Tulsans will go to the polls June 28 for the city’s nonpartisan mayoral primary.
Every Sunday between now and election day, incumbent Mayor Dewey Bartlett and his main challenger, City Councilor G.T. Bynum, will answer one question a week submitted by Tulsans.
We’re calling it “So You Want to be Mayor?”
If you would like to submit a question, email it to The Frontier at email@example.com.
This week’s two-part question comes from Nancy Hermann with Tulsa’s Performing Arts Center.
Hermann is concerned about the city’s inability to provide a consistent level of funding for the arts.
“The arts educate and entertain,” she said. “A city with a vibrant arts scene fosters tourism and attracts employers and a workforce that value a strong and stable cultural foundation in a city. The arts also provide jobs and generate revenue.”
Question: “What can be done to mitigate the negative impact that fluctuating sales tax revenue has on city-funded arts programs and institutions? And what specific plans do you have to ensure that city-funded arts programs are properly funded?”
Mayor Bartlett’s Response: The arts help to construct many of the intangible parts of our city that cannot be wholly explained by labor statistics or city revenue. We have a rich culture here in Tulsa and the arts have played a fundamental role in constructing our cultural identity.
People and businesses consider moving to Tulsa because of the high quality of life that we have. The arts are crucial to that socio-economic indicator. When the arts do well, then the people tend to be happy and the city tends to be doing well economically. All of these things are interconnected and it’s important to recognize that relationship.
We’ve worked as a city to build great partnerships to further the arts here in Tulsa. For example, the University of Tulsa and the city of Tulsa’s work together on the Gilcrease Museum has done nothing but benefit our community for the common good. The Arts Alliance, which was recently formed by the city and Tulsa Community Foundation, brings Tulsa’s many philanthropic arts organizations together to achieve mutual goals.
My administration has assisted these types of organizations in creating business plans that have enabled them to be competitive and reap the benefits of the revenue they create. This service offered by the city will also enable these organizations to have greater longevity in our community.

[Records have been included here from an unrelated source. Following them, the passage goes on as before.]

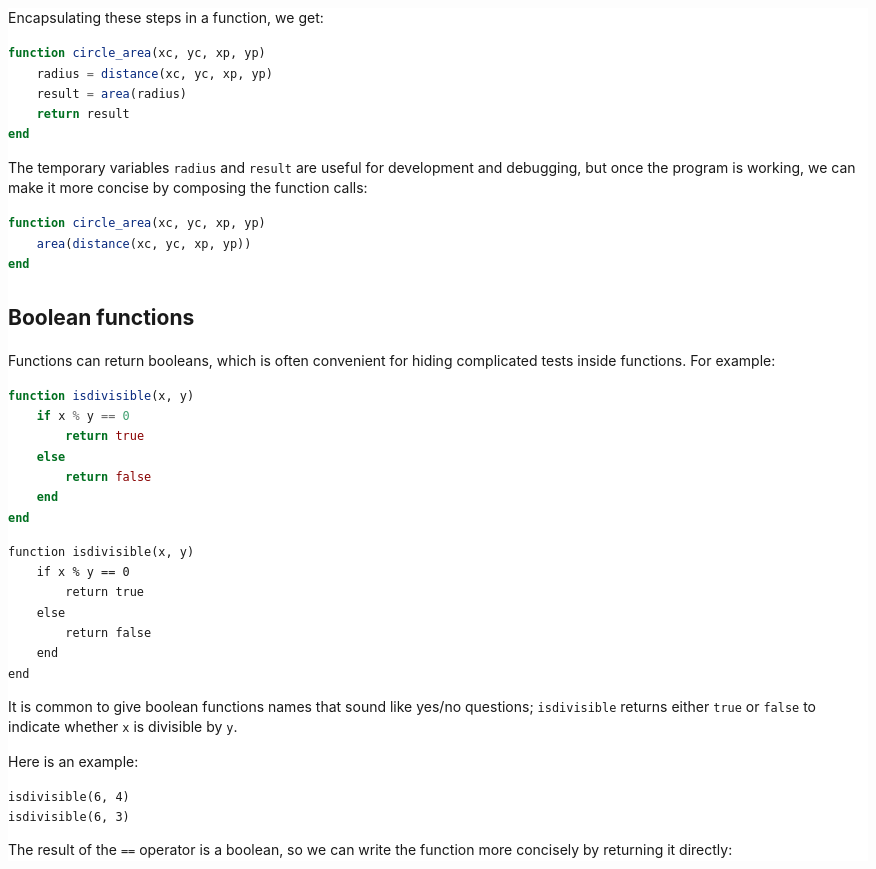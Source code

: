 Encapsulating these steps in a function, we get:

```julia
function circle_area(xc, yc, xp, yp)
    radius = distance(xc, yc, xp, yp)
    result = area(radius)
    return result
end
```

The temporary variables `radius` and `result` are useful for development and debugging, but once the program is working, we can make it more concise by composing the function calls:

```julia
function circle_area(xc, yc, xp, yp)
    area(distance(xc, yc, xp, yp))
end
```

## Boolean functions

Functions can return booleans, which is often convenient for hiding complicated tests inside functions. For example:

```julia
function isdivisible(x, y)
    if x % y == 0
        return true
    else
        return false
    end
end
```

```@setup chap06
function isdivisible(x, y)
    if x % y == 0
        return true
    else
        return false
    end
end
```

It is common to give boolean functions names that sound like yes/no questions; `isdivisible` returns either `true` or `false` to indicate whether `x` is divisible by `y`.

Here is an example:

```@repl chap06
isdivisible(6, 4)
isdivisible(6, 3)
```

The result of the `==` operator is a boolean, so we can write the function more concisely by returning it directly:
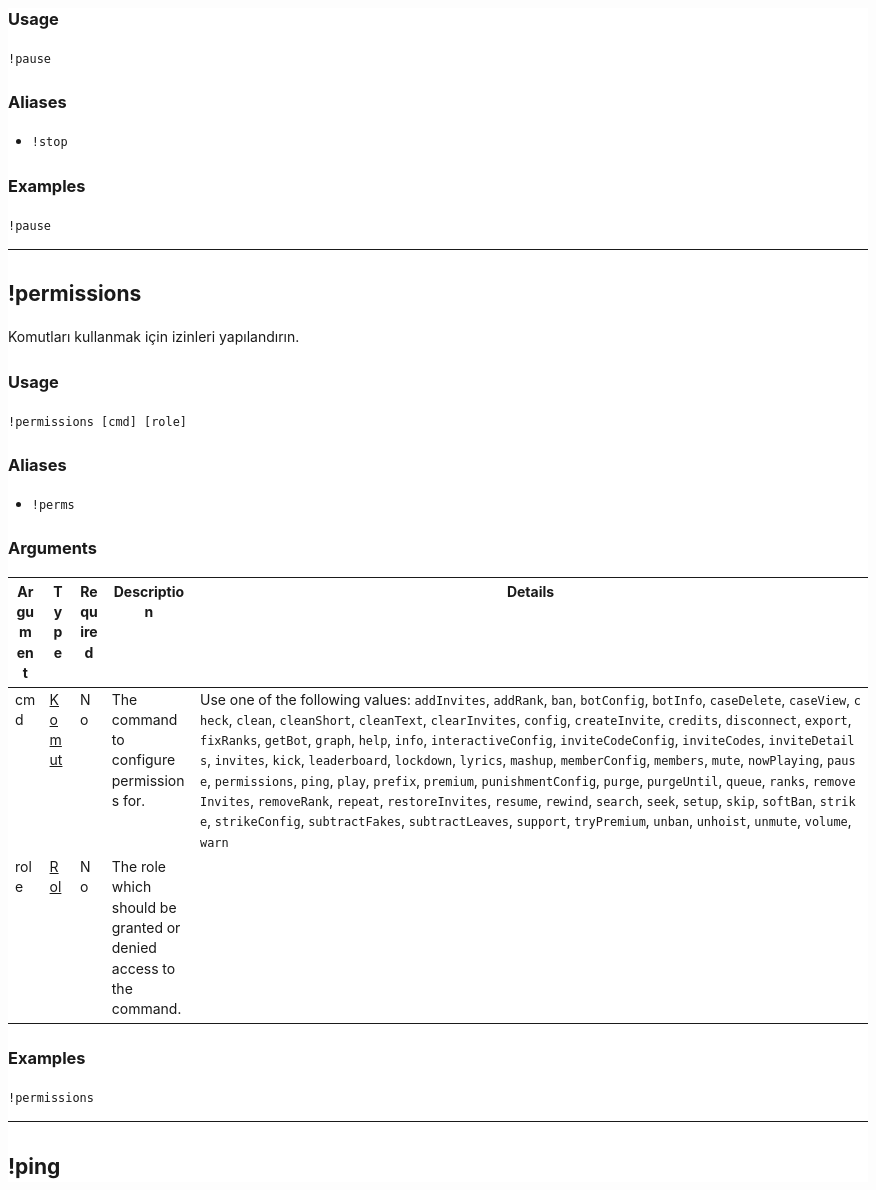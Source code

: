 ### Usage

```text
!pause
```

### Aliases

- `!stop`

### Examples

```text
!pause
```

<a name='permissions'></a>

---

## !permissions

Komutları kullanmak için izinleri yapılandırın.

### Usage

```text
!permissions [cmd] [role]
```

### Aliases

- `!perms`

### Arguments

| Argument | Type            | Required | Description                                                       | Details                                                                                                                                                                                                                                                                                                                                                                                                                                                                                                                                                                                                                                                                                                                                                                                                                                                                             |
| -------- | --------------- | -------- | ----------------------------------------------------------------- | ----------------------------------------------------------------------------------------------------------------------------------------------------------------------------------------------------------------------------------------------------------------------------------------------------------------------------------------------------------------------------------------------------------------------------------------------------------------------------------------------------------------------------------------------------------------------------------------------------------------------------------------------------------------------------------------------------------------------------------------------------------------------------------------------------------------------------------------------------------------------------------- |
| cmd      | [Komut](#Komut) | No       | The command to configure permissions for.                         | Use one of the following values: `addInvites`, `addRank`, `ban`, `botConfig`, `botInfo`, `caseDelete`, `caseView`, `check`, `clean`, `cleanShort`, `cleanText`, `clearInvites`, `config`, `createInvite`, `credits`, `disconnect`, `export`, `fixRanks`, `getBot`, `graph`, `help`, `info`, `interactiveConfig`, `inviteCodeConfig`, `inviteCodes`, `inviteDetails`, `invites`, `kick`, `leaderboard`, `lockdown`, `lyrics`, `mashup`, `memberConfig`, `members`, `mute`, `nowPlaying`, `pause`, `permissions`, `ping`, `play`, `prefix`, `premium`, `punishmentConfig`, `purge`, `purgeUntil`, `queue`, `ranks`, `removeInvites`, `removeRank`, `repeat`, `restoreInvites`, `resume`, `rewind`, `search`, `seek`, `setup`, `skip`, `softBan`, `strike`, `strikeConfig`, `subtractFakes`, `subtractLeaves`, `support`, `tryPremium`, `unban`, `unhoist`, `unmute`, `volume`, `warn` |
| role     | [Rol](#Rol)     | No       | The role which should be granted or denied access to the command. |                                                                                                                                                                                                                                                                                                                                                                                                                                                                                                                                                                                                                                                                                                                                                                                                                                                                                     |

### Examples

```text
!permissions
```

<a name='ping'></a>

---

## !ping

We have also directly allocated funding to strategic purposes. As mayor, I have asked the Arts Commission to make a recommendation for dedicated funding opportunities for the arts. The percentage of capital funds used for arts purposes could be repurposed more strategically to support our thriving arts community further.
We will continue to prioritize the arts in Tulsa, because they are clearly central to our continued growth and prosperity looking toward the future.
Councilor Bynum’s Response: Every generation of Tulsans has played a part in building up our arts culture.
The pioneer generation established Theatre Tulsa, today the longest-surviving community theater west of the Mississippi. For the next generation, Waite and Genevieve Phillips donated their home — Villa Philbrook — to serve as a museum. A generation later, Tulsans pulled together to save the priceless art and artifact collection of Thomas Gilcrease. For the generation after that, the development of the Williams Center led Tulsans to support the construction of the Tulsa Performing Arts Center. And for the current generation, Tulsans overwhelmingly approved the construction of the BOK Center — one of the top concert venues anywhere in the world.
And this is to say nothing of the Tulsa Philharmonic, Tulsa Opera, Cain’s Ballroom (where Bob Wills is still the king), the Tulsa Sound, Living Arts, Guthrie Green, the Woody Guthrie Center, the Jazz Hall of Fame, WaterWorks, and on and on and on. The arts are in Tulsa’s DNA.
This is good for our economy, given the increasing importance of creativity in the international job marketplace. And it is good for our local coffers, as cultural tourism draws more dollars per tourist than sports tourism.
Yet, we face threats to city-owned arts institutions due to funding shortfalls. While some will point blame at the lack of diversity in our tax revenue (which is a legitimate, though secondary concern), the real issue is that Tulsa’s growth has been stagnant for 15 years. If you are not growing at a rate that outpaces the increase in your costs, you will always be on the wrong side of history.
We have to be honest with ourselves about why we haven’t been growing. We need to once again be regarded as the best place in Oklahoma to receive an education, and we need a form of local government that fosters collaboration amongst leaders rather than conflict. My primary focus as mayor will be to get Tulsa growing again.
While that is under way, we fortunately have examples from the recent past to guide us. In the last decade, the city turned over responsibility for operations and fundraising at Gilcrease Museum to the University of Tulsa. This has been a tremendous success, and we should utilize similar partnerships with other city-owned cultural institutions.
You also need elected officials in place who recognize the value of the arts. A few years ago, the mayor proposed eliminating funding for several theater programs. When the children who benefit from these programs attended a City Council meeting to share their stories, a number of my City Council colleagues spoke very movingly about the role the arts had played in their lives. We found the funding to help those programs that enable Tulsans to lead better lives.
I am running for mayor because I want my kids to inherit a city that strives for greatness. In the arts, greatness is already part of our identity. We need to build upon that foundation for the next generation.